CROP,STATE,COST_A2FL,COST_C2,COST_PROD,YIELD
ARHAR,Uttar Pradesh,9794.05,23076.74,1941.55,9.83
ARHAR,Karnataka,10593.15,16528.68,2172.46,7.47
ARHAR,Gujarat,13468.82,19551.9,1898.3,9.59
ARHAR,Andhra Pradesh,17051.66,24171.65,3670.54,6.42
ARHAR,Maharashtra,17130.55,25270.26,2775.8,8.72


**STEP 4:- Feature engineering**

In [0]:
# Create a binary "high_yield" column (1 if yield > median yield)
median_yield = df.approxQuantile("YIELD", [0.5], 0.01)[0]
df = df.withColumn("HIGH_YIELD", when(col("YIELD") > median_yield, 1).otherwise(0))
display(df.select("CROP", "STATE", "YIELD", "HIGH_YIELD").limit(5))

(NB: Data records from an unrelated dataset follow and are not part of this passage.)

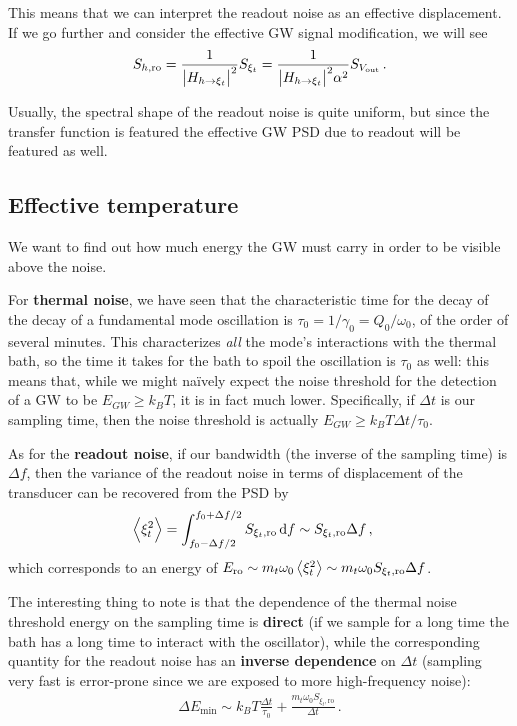 \documentclass[main.tex]{subfiles}
\begin{document}
This means that we can interpret the readout noise as an effective displacement. If we go further and consider the effective GW signal modification, we will see 
%
\begin{align}
S_{h, \text{ro}} = \frac{1}{\abs{H_{h \to \xi_{t}}}^2}
S_{\xi_{t}} = \frac{1}{\abs{H_{h \to \xi_{t}}}^2 \alpha^2} S_{V _{\text{out}}}
\,.
\end{align}

Usually, the spectral shape of the readout noise is quite uniform, but since the transfer function is featured the effective GW PSD due to readout will be featured as well. 

\subsection{Effective temperature}

We want to find out how much energy the GW must carry in order to be visible above the noise. 

For \textbf{thermal noise}, we have seen that the characteristic time for the decay of the decay of a fundamental mode oscillation is \(\tau_0 = 1/ \gamma_0 = Q_0 / \omega_0 \), of the order of several minutes. 
This characterizes \emph{all} the mode's interactions with the thermal bath, so the time it takes for the bath to spoil the oscillation is \(\tau_0 \) as well: this means that, while we might naïvely expect the noise threshold for the detection of a GW to be \(E_{GW} \geq k_B T\), it is in fact much lower. 
Specifically, if \(\Delta t\) is our sampling time, then the noise threshold is actually \(E_{GW} \geq k_B T \Delta t / \tau_0 \). 

As for the \textbf{readout noise}, if our bandwidth (the inverse of the sampling time) is \(\Delta f\), then the variance of the readout noise in terms of displacement of the transducer can be recovered from the PSD by
%
\begin{align}
\expval{\xi_{t}^2} &= \int_{f_0 - \Delta f / 2}^{f_0 + \Delta f / 2}
S_{\xi_{t} , \text{ro}} \dd{f} \sim S_{\xi_{t} , \text{ro}} \Delta f
\,,
\end{align}
%
which corresponds to an energy of \(E_{\text{ro}} \sim m_t \omega_0 \expval{\xi_{t}^2} \sim m_t \omega_0  S_{\xi_{t} , \text{ro}} \Delta f\).

The interesting thing to note is that the dependence of the thermal noise threshold energy on the sampling time is \textbf{direct} (if we sample for a long time the bath has a long time to interact with the oscillator), while the corresponding quantity for the readout noise has an \textbf{inverse dependence} on \(\Delta t\) (sampling very fast is error-prone since we are exposed to more high-frequency noise): 
%
\begin{align}
\Delta E _{\text{min}} \sim k_B T \frac{\Delta t}{\tau_0 }
+ \frac{m_t \omega_0 S_{\xi_{t}, \text{ro}}}{\Delta t}
\,.
\end{align}
\end{document}

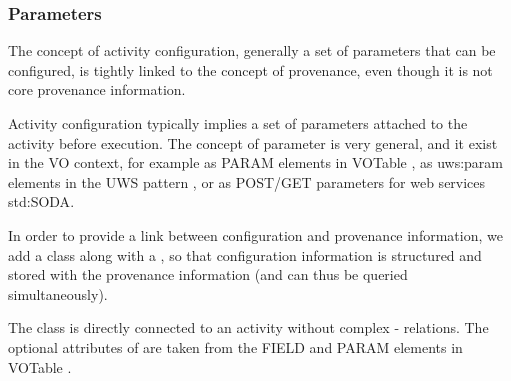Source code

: 



\subsubsection{Parameters}\label{sec:parameters}

The concept of activity configuration, generally a set of parameters that can be configured, is tightly linked to the concept of provenance, even though it is not core provenance information.

Activity configuration typically implies a set of parameters attached to the activity before execution. The concept of parameter is very general, and it exist in the VO context, for example as PARAM elements in VOTable \citep{std:VOTABLE}, as uws:param elements in the UWS pattern \citep{std:UWS}, or as POST/GET parameters for web services \citep{see for example}{std:SODA}. 


In order to provide a link between configuration and provenance information, we add a  class along with a , so that configuration information is structured and stored with the provenance information (and can thus be queried simultaneously). 

The  class is directly connected to an activity without complex - relations. 
The optional attributes of  are taken from the FIELD and PARAM elements in VOTable \citep{std:VOTABLE}.

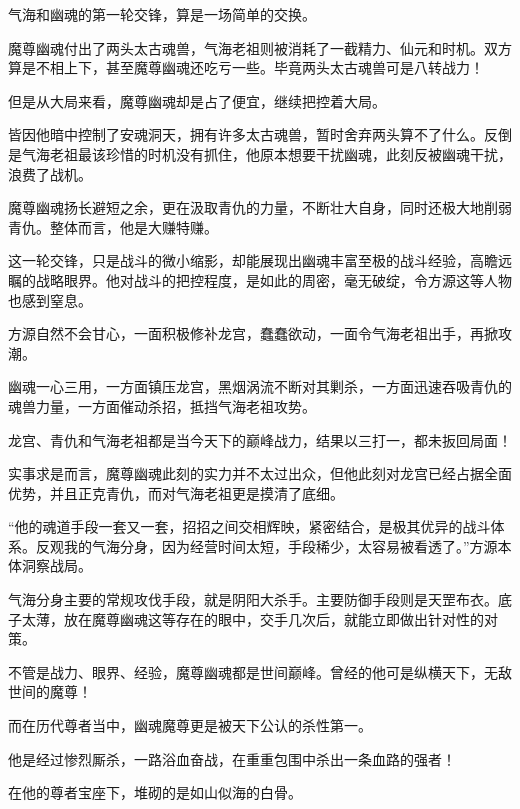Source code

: \begin{this_body}
气海和幽魂的第一轮交锋，算是一场简单的交换。

魔尊幽魂付出了两头太古魂兽，气海老祖则被消耗了一截精力、仙元和时机。双方算是不相上下，甚至魔尊幽魂还吃亏一些。毕竟两头太古魂兽可是八转战力！

但是从大局来看，魔尊幽魂却是占了便宜，继续把控着大局。

皆因他暗中控制了安魂洞天，拥有许多太古魂兽，暂时舍弃两头算不了什么。反倒是气海老祖最该珍惜的时机没有抓住，他原本想要干扰幽魂，此刻反被幽魂干扰，浪费了战机。

魔尊幽魂扬长避短之余，更在汲取青仇的力量，不断壮大自身，同时还极大地削弱青仇。整体而言，他是大赚特赚。

这一轮交锋，只是战斗的微小缩影，却能展现出幽魂丰富至极的战斗经验，高瞻远瞩的战略眼界。他对战斗的把控程度，是如此的周密，毫无破绽，令方源这等人物也感到窒息。

方源自然不会甘心，一面积极修补龙宫，蠢蠢欲动，一面令气海老祖出手，再掀攻潮。

幽魂一心三用，一方面镇压龙宫，黑烟涡流不断对其剿杀，一方面迅速吞吸青仇的魂兽力量，一方面催动杀招，抵挡气海老祖攻势。

龙宫、青仇和气海老祖都是当今天下的巅峰战力，结果以三打一，都未扳回局面！

实事求是而言，魔尊幽魂此刻的实力并不太过出众，但他此刻对龙宫已经占据全面优势，并且正克青仇，而对气海老祖更是摸清了底细。

“他的魂道手段一套又一套，招招之间交相辉映，紧密结合，是极其优异的战斗体系。反观我的气海分身，因为经营时间太短，手段稀少，太容易被看透了。”方源本体洞察战局。

气海分身主要的常规攻伐手段，就是阴阳大杀手。主要防御手段则是天罡布衣。底子太薄，放在魔尊幽魂这等存在的眼中，交手几次后，就能立即做出针对性的对策。

不管是战力、眼界、经验，魔尊幽魂都是世间巅峰。曾经的他可是纵横天下，无敌世间的魔尊！

而在历代尊者当中，幽魂魔尊更是被天下公认的杀性第一。

他是经过惨烈厮杀，一路浴血奋战，在重重包围中杀出一条血路的强者！

在他的尊者宝座下，堆砌的是如山似海的白骨。

\end{this_body}

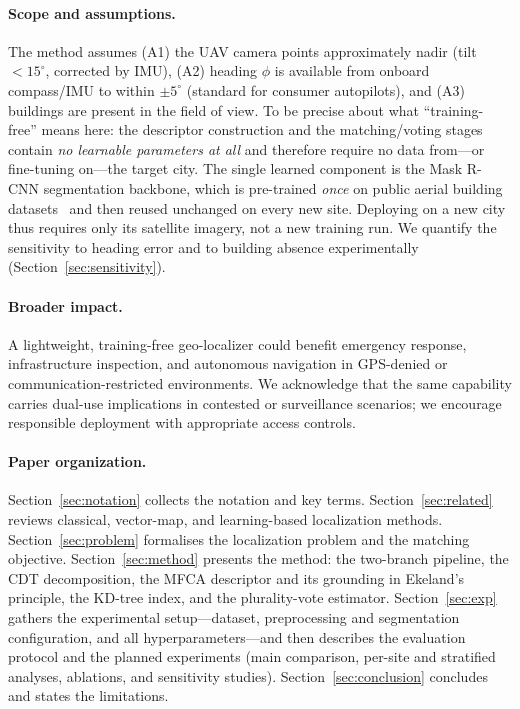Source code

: \documentclass[10pt]{article}
\theoremstyle{plain}
\theoremstyle{definition}
\begin{document}
\paragraph{Scope and assumptions.}
The method assumes (A1) the UAV camera points approximately nadir (tilt
$<15^\circ$, corrected by IMU), (A2) heading $\phi$ is available from onboard
compass/IMU to within $\pm5^\circ$ (standard for consumer autopilots), and
(A3) buildings are present in the field of view.
To be precise about what ``training-free'' means here: the descriptor
construction and the matching/voting stages contain \emph{no learnable
parameters at all} and therefore require no data from---or fine-tuning on---the
target city.
The single learned component is the Mask R-CNN segmentation backbone, which is
pre-trained \emph{once} on public aerial building
datasets~\cite{ji2018building,fang2021building} and then reused unchanged on
every new site.
Deploying on a new city thus requires only its satellite imagery, not a new
training run.
We quantify the sensitivity to heading error and to building absence
experimentally (Section~\ref{sec:sensitivity}).

\paragraph{Broader impact.}
A lightweight, training-free geo-localizer could benefit emergency response,
infrastructure inspection, and autonomous navigation in GPS-denied or
communication-restricted environments.
We acknowledge that the same capability carries dual-use implications in
contested or surveillance scenarios; we encourage responsible deployment with
appropriate access controls.

\paragraph{Paper organization.}
Section~\ref{sec:notation} collects the notation and key terms.
Section~\ref{sec:related} reviews classical, vector-map, and learning-based
localization methods.
Section~\ref{sec:problem} formalises the localization problem and the
matching objective.
Section~\ref{sec:method} presents the method: the two-branch pipeline, the CDT
decomposition, the MFCA descriptor and its grounding in Ekeland's principle,
the KD-tree index, and the plurality-vote estimator.
Section~\ref{sec:exp} gathers the experimental setup---dataset, preprocessing
and segmentation configuration, and all hyperparameters---and then describes the
evaluation protocol and the planned experiments (main comparison, per-site and
stratified analyses, ablations, and sensitivity studies).
Section~\ref{sec:conclusion} concludes and states the limitations.
\end{document}
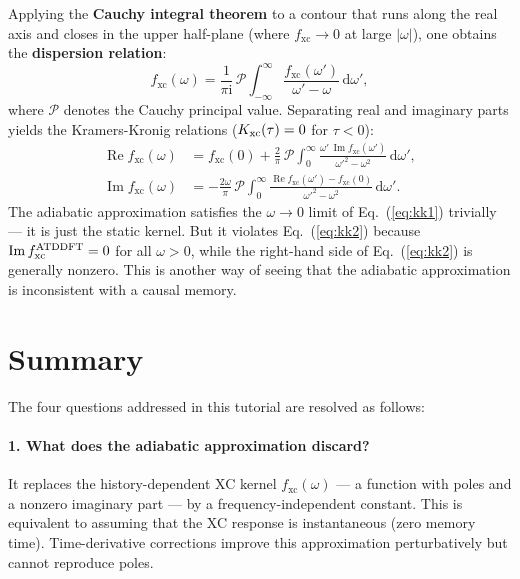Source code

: \documentclass[12pt,letterpaper]{article}
\newcommand{\dd}{\mathrm{d}}
\newcommand{\ii}{\mathrm{i}}
\newcommand{\fxc}{f_{\mathrm{xc}}}
\theoremstyle{definition}
\begin{document}
Applying the \textbf{Cauchy integral theorem} to a contour that runs
along the real axis and closes in the upper half-plane (where $\fxc\to 0$
at large $|\omega|$), one obtains the \textbf{dispersion relation}:
\begin{equation}
  \fxc(\omega) = \frac{1}{\pi\ii}\,\mathcal{P}\!\int_{-\infty}^\infty
  \frac{\fxc(\omega')}{\omega'-\omega}\,\dd\omega',
\end{equation}
where $\mathcal{P}$ denotes the Cauchy principal value.
Separating real and imaginary parts yields the Kramers-Kronig relations
($K_{\rm xc}(\tau) = 0$ for $\tau < 0$):
\begin{align}
  \operatorname{Re}\fxc(\omega)
  &= \fxc(0) + \frac{2}{\pi}\,\mathcal{P}\!\int_0^\infty
     \frac{\omega'\,\operatorname{Im}\fxc(\omega')}{{\omega'}^2 - \omega^2}\,\dd\omega',
  \label{eq:kk1}\\
  \operatorname{Im}\fxc(\omega)
  &= -\frac{2\omega}{\pi}\,\mathcal{P}\!\int_0^\infty
     \frac{\operatorname{Re}\fxc(\omega') - \fxc(0)}{{\omega'}^2-\omega^2}\,\dd\omega'.
  \label{eq:kk2}
\end{align}
The adiabatic approximation satisfies the $\omega\to 0$ limit of
Eq.~(\ref{eq:kk1}) trivially --- it is just the static kernel.
But it violates Eq.~(\ref{eq:kk2}) because $\operatorname{Im}\fxc^{\rm ATDDFT} = 0$
for all $\omega > 0$, while the right-hand side of Eq.~(\ref{eq:kk2})
is generally nonzero.  This is another way of seeing that the adiabatic
approximation is inconsistent with a causal memory.

\section{Summary}
\label{sec:summary}

The four questions addressed in this tutorial are resolved as follows:

\paragraph{1. What does the adiabatic approximation discard?}
It replaces the history-dependent XC kernel $\fxc(\omega)$ --- a
function with poles and a nonzero imaginary part --- by a frequency-independent
constant.  This is equivalent to assuming that the XC response is
instantaneous (zero memory time).  Time-derivative corrections improve
this approximation perturbatively but cannot reproduce poles.
\end{document}
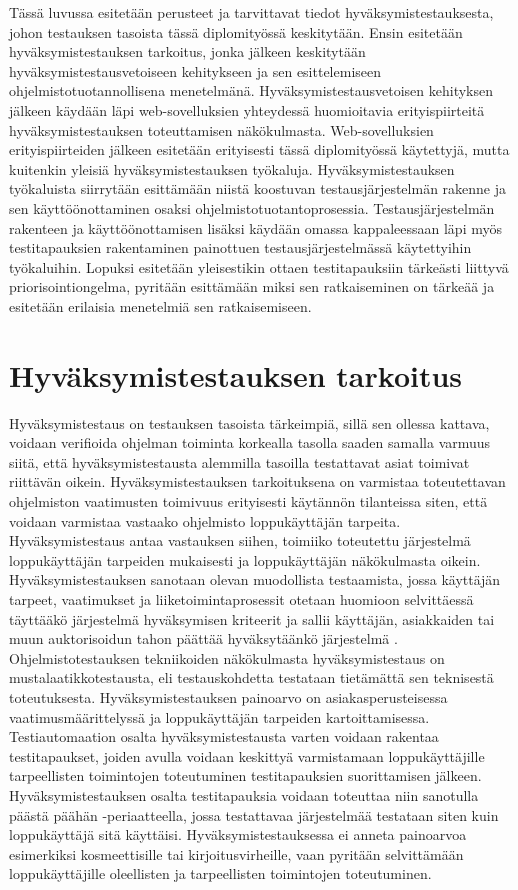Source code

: Tässä luvussa esitetään perusteet ja tarvittavat tiedot hyväksymistestauksesta, johon testauksen tasoista tässä diplomityössä keskitytään.
Ensin esitetään hyväksymistestauksen tarkoitus, jonka jälkeen keskitytään hyväksymistestausvetoiseen kehitykseen ja sen esittelemiseen ohjelmistotuotannollisena menetelmänä.
Hyväksymistestausvetoisen kehityksen jälkeen käydään läpi web-sovelluksien yhteydessä huomioitavia erityispiirteitä hyväksymistestauksen toteuttamisen näkökulmasta.
Web-sovelluksien erityispiirteiden jälkeen esitetään erityisesti tässä diplomityössä käytettyjä, mutta kuitenkin yleisiä hyväksymistestauksen työkaluja.
Hyväksymistestauksen työkaluista siirrytään esittämään niistä koostuvan testausjärjestelmän rakenne ja sen käyttöönottaminen osaksi ohjelmistotuotantoprosessia.
Testausjärjestelmän rakenteen ja käyttöönottamisen lisäksi käydään omassa kappaleessaan läpi myös testitapauksien rakentaminen painottuen testausjärjestelmässä käytettyihin työkaluihin.
Lopuksi esitetään yleisestikin ottaen testitapauksiin tärkeästi liittyvä priorisointiongelma, pyritään esittämään miksi sen ratkaiseminen on tärkeää ja esitetään erilaisia menetelmiä sen ratkaisemiseen.

\section{Hyväksymistestauksen tarkoitus} \label{ch:08_hyvaksymistestauksen_tarkoitus}

  Hyväksymistestaus on testauksen tasoista tärkeimpiä, sillä sen ollessa kattava, voidaan verifioida ohjelman toiminta korkealla tasolla saaden samalla varmuus siitä, että hyväksymistestausta alemmilla tasoilla testattavat asiat toimivat riittävän oikein.
  Hyväksymistestauksen tarkoituksena on varmistaa toteutettavan ohjelmiston vaatimusten toimivuus erityisesti käytännön tilanteissa siten, että voidaan varmistaa vastaako ohjelmisto loppukäyttäjän tarpeita.
  Hyväksymistestaus antaa vastauksen siihen, toimiiko toteutettu järjestelmä loppukäyttäjän tarpeiden mukaisesti ja loppukäyttäjän näkökulmasta oikein.
  Hyväksymistestauksen sanotaan olevan muodollista testaamista, jossa käyttäjän tarpeet, vaatimukset ja liiketoimintaprosessit otetaan huomioon selvittäessä täyttääkö järjestelmä hyväksymisen kriteerit ja sallii käyttäjän, asiakkaiden tai muun auktorisoidun tahon päättää hyväksytäänkö järjestelmä \parencite{istqb_glossary_nodate}.
  Ohjelmistotestauksen tekniikoiden näkökulmasta hyväksymistestaus on mustalaatikkotestausta, eli testauskohdetta testataan tietämättä sen teknisestä toteutuksesta.
  Hyväksymistestauksen painoarvo on asiakasperusteisessa vaatimusmäärittelyssä ja loppukäyttäjän tarpeiden kartoittamisessa.
  Testiautomaation osalta hyväksymistestausta varten voidaan rakentaa testitapaukset, joiden avulla voidaan keskittyä varmistamaan loppukäyttäjille tarpeellisten toimintojen toteutuminen testitapauksien suorittamisen jälkeen.
  Hyväksymistestauksen osalta testitapauksia voidaan toteuttaa niin sanotulla päästä päähän -periaatteella, jossa testattavaa järjestelmää testataan siten kuin loppukäyttäjä sitä käyttäisi.
  Hyväksymistestauksessa ei anneta painoarvoa esimerkiksi kosmeettisille tai kirjoitusvirheille, vaan pyritään selvittämään loppukäyttäjille oleellisten ja tarpeellisten toimintojen toteutuminen.

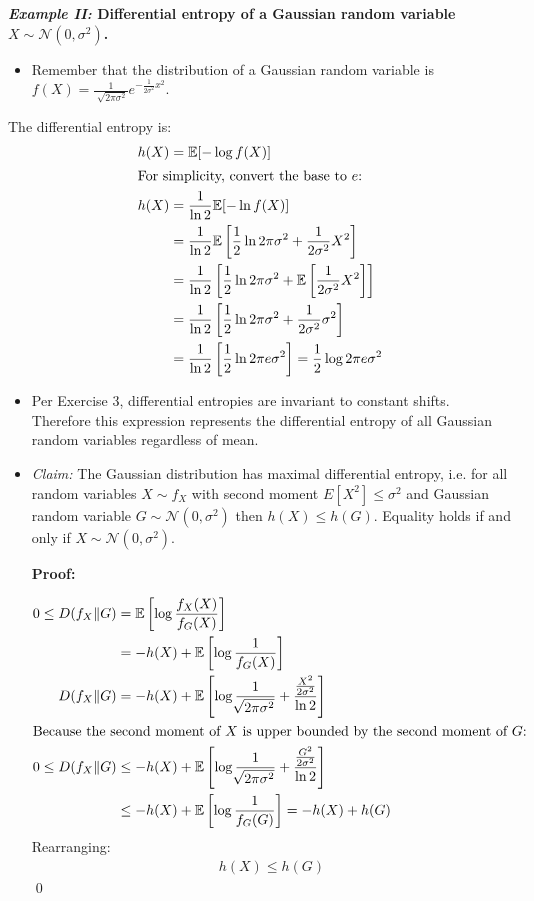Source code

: \documentclass[13pt]{article}
\newcommand{\EE}{\mathbb{E}}
\newcommand{\eq}[1]{\begin{align*}#1\end{align*}}
\begin{document}
\noindent \textbf{\textit{Example II:} Differential entropy of a Gaussian random variable $X \sim \mathcal{N}(0, \sigma^2)$.}
\begin{itemize}
\item Remember that the distribution of a Gaussian random variable is $f(X) = \frac{1}{\sqrt[]{2 \pi \sigma^2}}e^{- \frac{1}{2 \sigma^2}x^2}$.
\end{itemize}
The differential entropy is:
\eq{h(X) &= \EE[- \log f(X)]\\
\intertext{For simplicity, convert the base to $e$:}
h(X) &= \frac{1}{\ln 2} \EE[- \ln f(X)]\\
&= \frac{1}{\ln 2} \EE\left[ \frac{1}{2}\ln 2 \pi \sigma^2 + \frac{1}{2 \sigma^2} X^2 \right] \\
&= \frac{1}{\ln 2} \left[ \frac{1}{2}\ln 2 \pi \sigma^2 + \EE\left[\frac{1}{2 \sigma^2} X^2 \right]\right] \\
&= \frac{1}{\ln 2} \left[ \frac{1}{2}\ln 2 \pi \sigma^2 + \frac{1}{2 \sigma^2} \sigma^2 \right] \\
&= \frac{1}{\ln 2} \left[ \frac{1}{2} \ln 2 \pi e \sigma^2 \right] = \frac{1}{2} \log 2\pi e \sigma^2
}
\begin{itemize}
\item Per Exercise 3, differential entropies are invariant to constant shifts. Therefore this expression represents the differential entropy of all Gaussian random variables regardless of mean.
\item \textit{Claim:} The Gaussian distribution has maximal differential entropy, i.e. for all random variables $X \sim f_X$ with second moment $E[X^2] \leq \sigma^2$ and Gaussian random variable $G \sim \mathcal{N}(0, \sigma^2)$ then $h(X) \leq h(G)$. Equality holds if and only if $X \sim \mathcal{N}(0, \sigma^2)$.

\textbf{Proof:}

\eq{0 \leq D(f_X \Vert G ) &= \EE \left[ \log \frac{f_X(X)}{f_G(X)} \right] \\
&= - h(X) + \EE \left[ \log \frac{1}{f_G(X)} \right]\\
D(f_X \Vert G ) &= - h(X) + \EE \left[ \log \frac{1}{\sqrt[]{2 \pi \sigma^2}} + \frac{\frac{X^2}{2 \sigma^2}}{\ln 2} \right]\\
\intertext{Because the second moment of $X$ is upper bounded by the second moment of $G$:}
0 \leq D(f_X \Vert G ) &\leq - h(X) + \EE \left[ \log \frac{1}{\sqrt[]{2 \pi \sigma^2}} + \frac{\frac{G^2}{2 \sigma^2}}{\ln 2} \right]\\
&\leq - h(X) + \EE \left[ \log \frac{1}{f_G (G)}\right] = -h(X) + h(G)
}
Rearranging:
\eq{h(X) \leq h(G)}
\qed
\end{itemize}
\end{document}
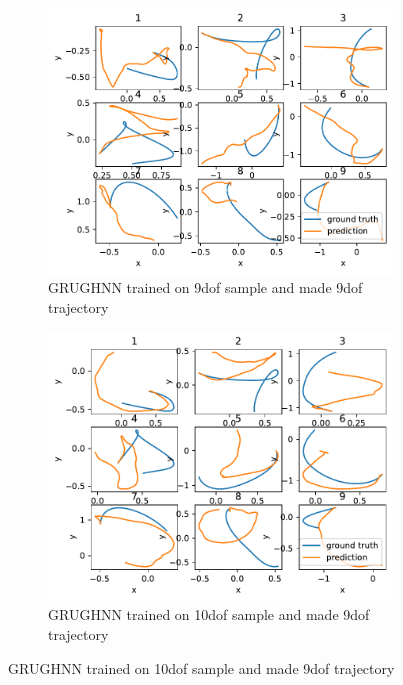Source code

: \begin{figure}[htbp]
	\centering
	\begin{subfigure}[b]{0.45\textwidth}
		\centering
		\includegraphics[width=\textwidth]{chapters/chapter5/traj_9dof_9.pdf} %
		\caption{GRUGHNN trained on 9dof sample and made 9dof trajectory}
		\label{fig:sub1}
	\end{subfigure}
	\hfill
	\begin{subfigure}[b]{0.45\textwidth}
		\centering
		\includegraphics[width=\textwidth]{chapters/chapter5/traj_10dof_9.pdf} %
		\caption{GRUGHNN trained on 10dof sample and made 9dof trajectory}
		\label{fig:sub2}
	\end{subfigure}
	

\end{figure}
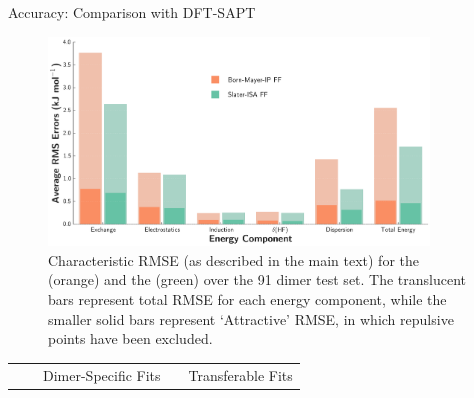 \begin{subsection}{Accuracy: Comparison with DFT-SAPT}
    \begin{figure}
    \includegraphics[width=0.9\textwidth]{isotropic/rmse_errors.pdf}
    \caption{
    Characteristic RMSE (as described in the main text) for the \saptff (orange) and the \isaffold (green) over the 91
    dimer test set. The translucent bars represent total RMSE
    for each energy component, while the smaller solid bars represent `Attractive'
    RMSE, in which repulsive points have been excluded.
            }
    \label{fig:isotropic-rmse}
    \end{figure}

\begin{landscape}
\begin{table}
\footnotesize
\centering
\renewcommand\arraystretch{1.1}
\begin{tabular}{@{}rcccccccc@{}}
\hline
\toprule
& \phantom{} &
  \multicolumn{3}{c}{Dimer-Specific Fits} &
  \phantom{ab} &
  \multicolumn{3}{c}{Transferable Fits} \\
\cmidrule{3-5} \cmidrule{7-9}


\end{tabular}
\end{table}
\end{landscape}
\end{subsection}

CROP,STATE,YIELD,HIGH_YIELD
ARHAR,Uttar Pradesh,9.83,0
ARHAR,Karnataka,7.47,0
ARHAR,Gujarat,9.59,0
ARHAR,Andhra Pradesh,6.42,0
ARHAR,Maharashtra,8.72,0


**STEP 5:- SQL exploratory analysis**

In [0]:
df.createOrReplaceTempView("crops")

# Average yield and cost per crop
spark.sql("""
  SELECT CROP, COUNT(*) AS total_records,
         ROUND(AVG(YIELD),2) AS avg_yield,
         ROUND(AVG(COST_C2),2) AS avg_cost,
         ROUND(SUM(HIGH_YIELD)/COUNT(*)*100,2) AS pct_high_yield
  FROM crops
  GROUP BY CROP
  ORDER BY avg_yield DESC
""").show(20)

+--------------------+-------------+---------+--------+--------------+
|                CROP|total_records|avg_yield|avg_cost|pct_high_yield|
+--------------------+-------------+---------+--------+--------------+
|           SUGARCANE|            5|    790.5|79655.03|         100.0|
|               PADDY|            5|     46.3|35768.22|         100.0|
|               WHEAT|            4|     33.9|29923.08|         100.0|
|               MAIZE|            5|     30.8| 23837.3|          80.0|
|              COTTON|            5|    18.77| 42958.2|          80.0|
|RAPESEED AND MUSTARD|            5|    14.32|21223.43|          20.0|
|                GRAM|            5|    10.56|19308.77|          20.0|
|           GROUNDNUT|            5|    10.29|28188.08|           0.0|
|               ARHAR|            5|     8.41|21719.85|           0.0|
|               MOONG|            5|      4.2| 10776.4|           0.0|
+--------------------+-------------+---------+--------+--------------+



**STEP 6:- Prepare ML features**

In [0]:
from pyspark.ml.feature import StringIndexer, OneHotEncoder, VectorAssembler, StandardScaler
from pyspark.ml import Pipeline

crop_indexer = StringIndexer(inputCol="CROP", outputCol="CROP_idx", handleInvalid="keep")
state_indexer = StringIndexer(inputCol="STATE", outputCol="STATE_idx", handleInvalid="keep")
crop_encoder = OneHotEncoder(inputCols=["CROP_idx"], outputCols=["CROP_ohe"])
state_encoder = OneHotEncoder(inputCols=["STATE_idx"], outputCols=["STATE_ohe"])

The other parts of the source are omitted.